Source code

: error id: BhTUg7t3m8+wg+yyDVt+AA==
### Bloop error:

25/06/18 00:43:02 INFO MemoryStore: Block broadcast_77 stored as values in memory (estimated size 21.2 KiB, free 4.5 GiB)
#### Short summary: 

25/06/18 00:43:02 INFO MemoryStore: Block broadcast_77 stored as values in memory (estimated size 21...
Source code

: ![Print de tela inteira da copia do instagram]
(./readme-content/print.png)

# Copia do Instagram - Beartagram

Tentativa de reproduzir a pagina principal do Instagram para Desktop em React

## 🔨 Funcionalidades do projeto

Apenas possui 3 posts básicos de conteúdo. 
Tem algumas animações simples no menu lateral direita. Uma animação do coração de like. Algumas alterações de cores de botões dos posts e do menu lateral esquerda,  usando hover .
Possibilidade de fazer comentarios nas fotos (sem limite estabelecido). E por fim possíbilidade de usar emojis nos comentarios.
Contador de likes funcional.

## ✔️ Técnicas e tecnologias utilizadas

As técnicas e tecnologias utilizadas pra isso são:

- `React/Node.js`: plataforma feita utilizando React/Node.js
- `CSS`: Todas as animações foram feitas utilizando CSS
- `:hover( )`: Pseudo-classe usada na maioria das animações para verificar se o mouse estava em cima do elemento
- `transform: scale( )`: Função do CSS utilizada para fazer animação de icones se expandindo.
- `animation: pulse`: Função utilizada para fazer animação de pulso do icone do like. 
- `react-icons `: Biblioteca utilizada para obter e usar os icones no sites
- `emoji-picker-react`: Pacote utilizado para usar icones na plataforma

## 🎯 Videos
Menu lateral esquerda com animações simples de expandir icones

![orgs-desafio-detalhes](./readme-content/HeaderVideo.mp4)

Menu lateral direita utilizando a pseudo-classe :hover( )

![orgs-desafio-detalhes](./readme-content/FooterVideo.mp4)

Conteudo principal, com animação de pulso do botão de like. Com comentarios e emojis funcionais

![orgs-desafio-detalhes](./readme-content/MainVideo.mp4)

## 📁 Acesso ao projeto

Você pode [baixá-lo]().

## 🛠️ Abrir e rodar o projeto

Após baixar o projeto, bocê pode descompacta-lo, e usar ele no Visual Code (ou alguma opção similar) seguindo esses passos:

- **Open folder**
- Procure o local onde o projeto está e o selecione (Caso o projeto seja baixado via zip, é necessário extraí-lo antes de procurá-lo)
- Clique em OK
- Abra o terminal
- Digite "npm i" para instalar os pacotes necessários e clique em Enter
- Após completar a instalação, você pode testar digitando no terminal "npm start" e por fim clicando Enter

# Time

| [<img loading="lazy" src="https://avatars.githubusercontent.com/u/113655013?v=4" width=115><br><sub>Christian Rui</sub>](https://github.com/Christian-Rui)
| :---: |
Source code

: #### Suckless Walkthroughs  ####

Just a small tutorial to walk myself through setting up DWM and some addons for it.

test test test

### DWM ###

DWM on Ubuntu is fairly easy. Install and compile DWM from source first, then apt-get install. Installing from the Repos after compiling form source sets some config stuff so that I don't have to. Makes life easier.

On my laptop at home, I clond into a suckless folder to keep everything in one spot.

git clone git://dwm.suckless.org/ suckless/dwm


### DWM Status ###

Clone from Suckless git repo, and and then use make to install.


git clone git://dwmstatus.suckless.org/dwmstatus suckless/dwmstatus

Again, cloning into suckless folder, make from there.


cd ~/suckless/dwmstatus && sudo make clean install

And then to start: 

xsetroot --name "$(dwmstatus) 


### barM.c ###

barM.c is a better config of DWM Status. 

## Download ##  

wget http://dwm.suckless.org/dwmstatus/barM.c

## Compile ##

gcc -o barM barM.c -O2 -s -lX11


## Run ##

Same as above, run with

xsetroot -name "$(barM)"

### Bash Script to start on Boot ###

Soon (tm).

Exercise instructions: Each line of the material above needs to be quoted exactly, please.

Reply to the task:
Source code

: error id: BhTUg7t3m8+wg+yyDVt+AA==
### Bloop error:

25/06/18 00:43:02 INFO MemoryStore: Block broadcast_77 stored as values in memory (estimated size 21.2 KiB, free 4.5 GiB)
#### Short summary: 

25/06/18 00:43:02 INFO MemoryStore: Block broadcast_77 stored as values in memory (estimated size 21...
Source code

: ![Print de tela inteira da copia do instagram]
(./readme-content/print.png)

# Copia do Instagram - Beartagram

Tentativa de reproduzir a pagina principal do Instagram para Desktop em React

## 🔨 Funcionalidades do projeto

Apenas possui 3 posts básicos de conteúdo. 
Tem algumas animações simples no menu lateral direita. Uma animação do coração de like. Algumas alterações de cores de botões dos posts e do menu lateral esquerda,  usando hover .
Possibilidade de fazer comentarios nas fotos (sem limite estabelecido). E por fim possíbilidade de usar emojis nos comentarios.
Contador de likes funcional.

## ✔️ Técnicas e tecnologias utilizadas

As técnicas e tecnologias utilizadas pra isso são:

- `React/Node.js`: plataforma feita utilizando React/Node.js
- `CSS`: Todas as animações foram feitas utilizando CSS
- `:hover( )`: Pseudo-classe usada na maioria das animações para verificar se o mouse estava em cima do elemento
- `transform: scale( )`: Função do CSS utilizada para fazer animação de icones se expandindo.
- `animation: pulse`: Função utilizada para fazer animação de pulso do icone do like. 
- `react-icons `: Biblioteca utilizada para obter e usar os icones no sites
- `emoji-picker-react`: Pacote utilizado para usar icones na plataforma

## 🎯 Videos
Menu lateral esquerda com animações simples de expandir icones

![orgs-desafio-detalhes](./readme-content/HeaderVideo.mp4)

Menu lateral direita utilizando a pseudo-classe :hover( )

![orgs-desafio-detalhes](./readme-content/FooterVideo.mp4)

Conteudo principal, com animação de pulso do botão de like. Com comentarios e emojis funcionais

![orgs-desafio-detalhes](./readme-content/MainVideo.mp4)

## 📁 Acesso ao projeto

Você pode [baixá-lo]().

## 🛠️ Abrir e rodar o projeto

Após baixar o projeto, bocê pode descompacta-lo, e usar ele no Visual Code (ou alguma opção similar) seguindo esses passos:

- **Open folder**
- Procure o local onde o projeto está e o selecione (Caso o projeto seja baixado via zip, é necessário extraí-lo antes de procurá-lo)
- Clique em OK
- Abra o terminal
- Digite "npm i" para instalar os pacotes necessários e clique em Enter
- Após completar a instalação, você pode testar digitando no terminal "npm start" e por fim clicando Enter

# Time

| [<img loading="lazy" src="https://avatars.githubusercontent.com/u/113655013?v=4" width=115><br><sub>Christian Rui</sub>](https://github.com/Christian-Rui)
| :---: |
Source code

: #### Suckless Walkthroughs  ####

Just a small tutorial to walk myself through setting up DWM and some addons for it.

test test test

### DWM ###

DWM on Ubuntu is fairly easy. Install and compile DWM from source first, then apt-get install. Installing from the Repos after compiling form source sets some config stuff so that I don't have to. Makes life easier.

On my laptop at home, I clond into a suckless folder to keep everything in one spot.

git clone git://dwm.suckless.org/ suckless/dwm


### DWM Status ###

Clone from Suckless git repo, and and then use make to install.


git clone git://dwmstatus.suckless.org/dwmstatus suckless/dwmstatus

Again, cloning into suckless folder, make from there.


cd ~/suckless/dwmstatus && sudo make clean install

And then to start: 

xsetroot --name "$(dwmstatus) 


### barM.c ###

barM.c is a better config of DWM Status. 

## Download ##  

wget http://dwm.suckless.org/dwmstatus/barM.c

## Compile ##

gcc -o barM barM.c -O2 -s -lX11


## Run ##

Same as above, run with

xsetroot -name "$(barM)"

### Bash Script to start on Boot ###

Soon (tm).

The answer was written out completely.